### Task statement
Without the images, write out all of the following entries exactly.

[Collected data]
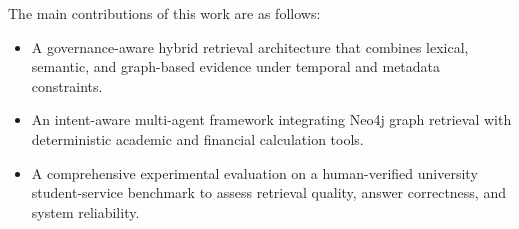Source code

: The main contributions of this work are as follows:
\begin{itemize}
    \item A governance-aware hybrid retrieval architecture that combines lexical, semantic, and graph-based evidence under temporal and metadata constraints.
    \item An intent-aware multi-agent framework integrating Neo4j graph retrieval with deterministic academic and financial calculation tools.
    \item A comprehensive experimental evaluation on a human-verified university student-service benchmark to assess retrieval quality, answer correctness, and system reliability.
\end{itemize}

### The answer
Source code

: The main contributions of this work are as follows:
\begin{itemize}
    \item A governance-aware hybrid retrieval architecture that combines lexical, semantic, and graph-based evidence under temporal and metadata constraints.
    \item An intent-aware multi-agent framework integrating Neo4j graph retrieval with deterministic academic and financial calculation tools.
    \item A comprehensive experimental evaluation on a human-verified university student-service benchmark to assess retrieval quality, answer correctness, and system reliability.
\end{itemize}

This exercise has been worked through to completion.